Activity
Find the string "https" in the data, then copy every line where it is found.

────────────────────

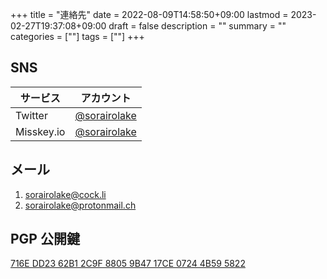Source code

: +++
title = "連絡先"
date = 2022-08-09T14:58:50+09:00
lastmod = 2023-02-27T19:37:08+09:00
draft = false
description = ""
summary = ""
categories = [""]
tags = [""]
+++

## SNS

| サービス   | アカウント                                      |
| ---------- | ----------------------------------------------- |
| Twitter    | [@sorairolake](https://twitter.com/sorairolake) |
| Misskey.io | [@sorairolake](https://misskey.io/@sorairolake) |

## メール

1. <sorairolake@cock.li>
2. <sorairolake@protonmail.ch>

## PGP 公開鍵

[716E DD23 62B1 2C9F 8805 9B47 17CE 0724 4B59 5822](/pgp/sorairolake.asc)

────────────────────

Completed exercise
| Twitter    | [@sorairolake](https://twitter.com/sorairolake) |
| Misskey.io | [@sorairolake](https://misskey.io/@sorairolake) |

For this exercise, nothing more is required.